Finalmente giugno! I ragazzi, nelle scuole, non sono certo gli unici a sentirsi più leggeri quando l’anno scolastico finisce: anche noi professori abbiamo sempre avuto i nostri buoni motivi per tirare sospiri di sollievo. Io ad esempio per un po’ di tempo non avrei più dovuto avere a che fare con classi di mostri selvaggi a cui non importava niente di quello che provavo a spiegare e che mentre parlavo mi ignoravano tutt’altro che cordialmente: un inferno di cui, per fortuna, era giunta la fine. Ora mi aspettava un’altra quindicina di giorni a Bologna, la città dove insegnavo in un Liceo Classico, e poi avrei passato una (meritatissima) settimana di vacanza lontano dal caos della vita di tutti i giorni: sarei andato a trovare mio cugino Paolo nella casa di campagna dove quando eravamo bambini trascorrevamo le estati, e che ora era di sua proprietà. Si trattava di una grande abitazione divisa in due parti (in una avevo vissuto io con i miei genitori, nell’altra gli zii, Paolo e i nonni) poco distante dal paesino di Manzolino di Castelfranco Emilia, circondata da un enorme giardino che mio cugino curava amorevolmente.

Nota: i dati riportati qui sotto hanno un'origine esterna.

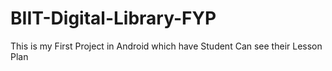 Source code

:# BIIT-Digital-Library-FYP
This is my First Project in Android which have Student Can see their Lesson Plan 
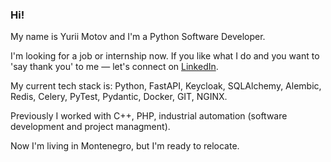 ### Hi!

My name is Yurii Motov and I'm a Python Software Developer.

I'm looking for a job or internship now. If you like what I do and you want to 'say thank you' to me — let's connect on [LinkedIn](https://www.linkedin.com/in/yurii-motov/).

My current tech stack is: Python, FastAPI, Keycloak, SQLAlchemy, Alembic, Redis, Celery, PyTest, Pydantic, Docker, GIT, NGINX.

Previously I worked with C++, PHP, industrial automation (software development and project managment).

Now I'm living in Montenegro, but I'm ready to relocate.
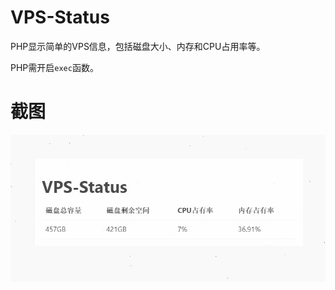 # VPS-Status

PHP显示简单的VPS信息，包括磁盘大小、内存和CPU占用率等。

PHP需开启`exec`函数。

# 截图

![preview](./preview/Snipaste_2021-01-22_14-35-33.jpg)
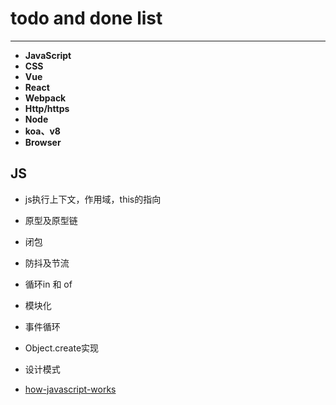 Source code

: # todo and done list

-----
- **JavaScript**
- **CSS**
- **Vue**
- **React**
- **Webpack**
- **Http/https**
- **Node**
- **koa、v8**
- **Browser**

## JS
- js执行上下文，作用域，this的指向
- 原型及原型链
- 闭包
- 防抖及节流
- 循环in 和 of
- 模块化
- 事件循环
- Object.create实现
- 设计模式


- [how-javascript-works](https://github.com/Troland/how-javascript-works)

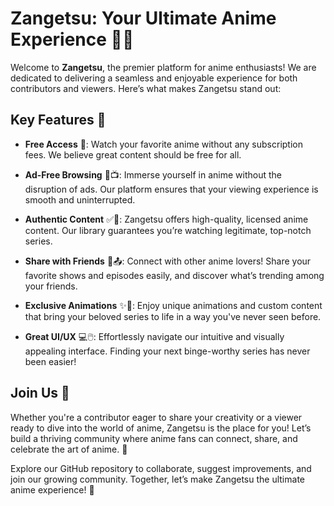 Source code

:
# Zangetsu: Your Ultimate Anime Experience 🎌🎥

Welcome to **Zangetsu**, the premier platform for anime enthusiasts! We are dedicated to delivering a seamless and enjoyable experience for both contributors and viewers. Here’s what makes Zangetsu stand out:

## Key Features 🌟

- **Free Access** 🎉: Watch your favorite anime without any subscription fees. We believe great content should be free for all.
  
- **Ad-Free Browsing** 🚫📺: Immerse yourself in anime without the disruption of ads. Our platform ensures that your viewing experience is smooth and uninterrupted.
  
- **Authentic Content** ✅📀: Zangetsu offers high-quality, licensed anime content. Our library guarantees you’re watching legitimate, top-notch series.
  
- **Share with Friends** 👥📤: Connect with other anime lovers! Share your favorite shows and episodes easily, and discover what’s trending among your friends.
  
- **Exclusive Animations** ✨🎨: Enjoy unique animations and custom content that bring your beloved series to life in a way you've never seen before.
  
- **Great UI/UX** 💻🖱️: Effortlessly navigate our intuitive and visually appealing interface. Finding your next binge-worthy series has never been easier!

## Join Us 🎎

Whether you're a contributor eager to share your creativity or a viewer ready to dive into the world of anime, Zangetsu is the place for you! Let’s build a thriving community where anime fans can connect, share, and celebrate the art of anime. 🌸

Explore our GitHub repository to collaborate, suggest improvements, and join our growing community. Together, let’s make Zangetsu the ultimate anime experience! 🚀

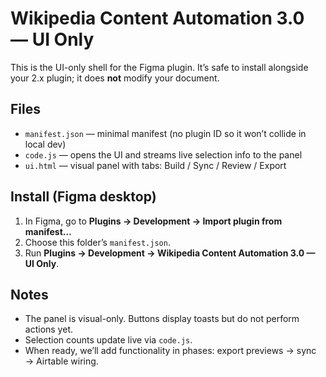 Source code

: # Wikipedia Content Automation 3.0 — UI Only

This is the UI-only shell for the Figma plugin. It’s safe to install alongside your 2.x plugin; it does **not** modify your document.

## Files
- `manifest.json` — minimal manifest (no plugin ID so it won’t collide in local dev)
- `code.js` — opens the UI and streams live selection info to the panel
- `ui.html` — visual panel with tabs: Build / Sync / Review / Export

## Install (Figma desktop)
1. In Figma, go to **Plugins → Development → Import plugin from manifest…**
2. Choose this folder’s `manifest.json`.
3. Run **Plugins → Development → Wikipedia Content Automation 3.0 — UI Only**.

## Notes
- The panel is visual-only. Buttons display toasts but do not perform actions yet.
- Selection counts update live via `code.js`.
- When ready, we’ll add functionality in phases: export previews → sync → Airtable wiring.
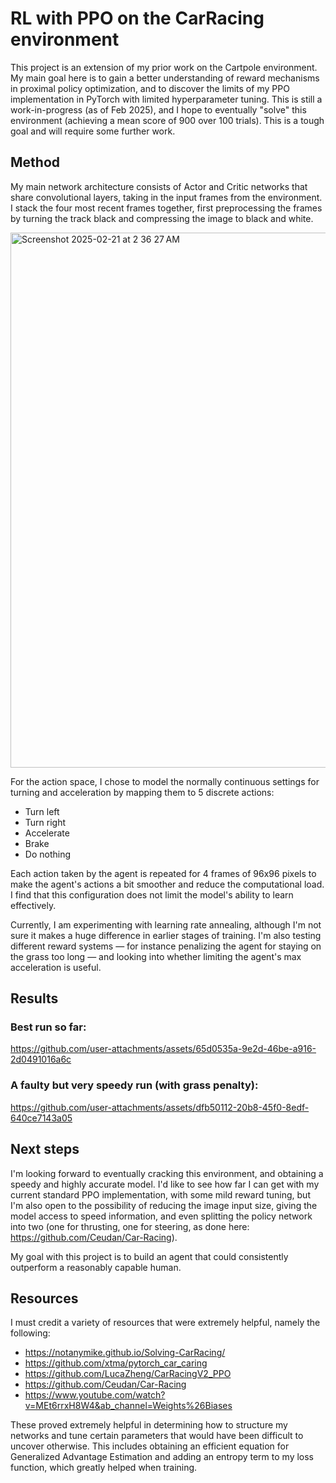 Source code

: # RL with PPO on the CarRacing environment

This project is an extension of my prior work on the Cartpole environment. My main goal here is to gain a better understanding of reward mechanisms in proximal policy optimization, and to discover the limits of my PPO implementation in PyTorch with limited hyperparameter tuning. This is still a work-in-progress (as of Feb 2025), and I hope to eventually "solve" this environment (achieving a mean score of 900 over 100 trials). This is a tough goal and will require some further work.

## Method

My main network architecture consists of Actor and Critic networks that share convolutional layers, taking in the input frames from the environment. I stack the four most recent frames together, first preprocessing the frames by turning the track black and compressing the image to black and white.

<img width="856" alt="Screenshot 2025-02-21 at 2 36 27 AM" src="https://github.com/user-attachments/assets/7da87161-859b-4253-9403-061b7a32562e" />

For the action space, I chose to model the normally continuous settings for turning and acceleration by mapping them to 5 discrete actions:

- Turn left
- Turn right
- Accelerate
- Brake
- Do nothing

Each action taken by the agent is repeated for 4 frames of 96x96 pixels to make the agent's actions a bit smoother and reduce the computational load. I find that this configuration does not limit the model's ability to learn effectively.

Currently, I am experimenting with learning rate annealing, although I'm not sure it makes a huge difference in earlier stages of training. I'm also testing different reward systems — for instance penalizing the agent for staying on the grass too long — and looking into whether limiting the agent's max acceleration is useful.

## Results

### Best run so far:

https://github.com/user-attachments/assets/65d0535a-9e2d-46be-a916-2d0491016a6c

### A faulty but very speedy run (with grass penalty):

https://github.com/user-attachments/assets/dfb50112-20b8-45f0-8edf-640ce7143a05

## Next steps

I'm looking forward to eventually cracking this environment, and obtaining a speedy and highly accurate model. I'd like to see how far I can get with my current standard PPO implementation, with some mild reward tuning, but I'm also open to the possibility of reducing the image input size, giving the model access to speed information, and even splitting the policy network into two (one for thrusting, one for steering, as done here: https://github.com/Ceudan/Car-Racing).

My goal with this project is to build an agent that could consistently outperform a reasonably capable human.

## Resources
I must credit a variety of resources that were extremely helpful, namely the following:

- https://notanymike.github.io/Solving-CarRacing/
- https://github.com/xtma/pytorch_car_caring
- https://github.com/LucaZheng/CarRacingV2_PPO
- https://github.com/Ceudan/Car-Racing
- https://www.youtube.com/watch?v=MEt6rrxH8W4&ab_channel=Weights%26Biases

These proved extremely helpful in determining how to structure my networks and tune certain parameters that would have been difficult to uncover otherwise. This includes obtaining an efficient equation for Generalized Advantage Estimation and adding an entropy term to my loss function, which greatly helped when training.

Le prime due settimane di giugno, che mi separavano dalla casa di campagna, trascorsero lente e noiose nell’afa tipica della Pianura Padana, ma finalmente anche l’ultima domenica passò e il lunedì mattina presto (era una giornata limpida e luminosa) ero già in macchina con la valigia nel portabagagli pronto a partire. Il viaggio fu scorrevole e senza traffico e dopo un’ora parcheggiai l’auto  davanti al cancello del giardino di campagna. Quale sollievo provai nello scendere dalla vettura e sentire il cinguettio degli uccelli e l’odore dell’erba! Mi tornarono subito alla mente le immagini delle mie estati di bambino trascorse in quel posto: quanti ricordi!

Aprii il portone che conduceva alla “parte” di casa in cui per tradizione avevo sempre abitato ed entrai: l’interno era in penombra e piacevolmente fresco, i vecchi mobili perfettamente curati e le pareti tappezzate di quadri rappresentanti scene rurali che mia nonna aveva dipinto molti anni addietro. Appoggiai la valigia su una poltrona, l’avrei disfatta più tardi, e andai ad avvisare Paolo del mio arrivo. Feci il giro della casa arrivando alla sua “parte”. Da quel lato del giardino c’era uno stagno circondato da boschetti di bambù, salici, betulle e piccoli canali attraversati da ponticelli di legno. Era ancora in piedi la vecchia altalena su cui mio cugino ed io avevamo giocato in gioventù, a sinistra della quale stava il deposito degli attrezzi da giardino. Sul retro di questo erano il forno a legna, usato per cuocere le pizze, e l’albero di fichi sul quale nella mia infanzia mi ero arrampicato numerosissime volte. La “mia” parte di giardino invece era più semplice: c’erano un platano e un tiglio altissimi (un tempo anche un ippocastano che però era stato abbattuto) che dominavano i cespugli e gli alberi bassi delle aiuole; al centro esatto dell’insieme stava una vasca circolare; tramite un cancello poi si accedeva ad un vasto campo di noci in cui io e Paolo avevamo più volte costruito rifugi segreti.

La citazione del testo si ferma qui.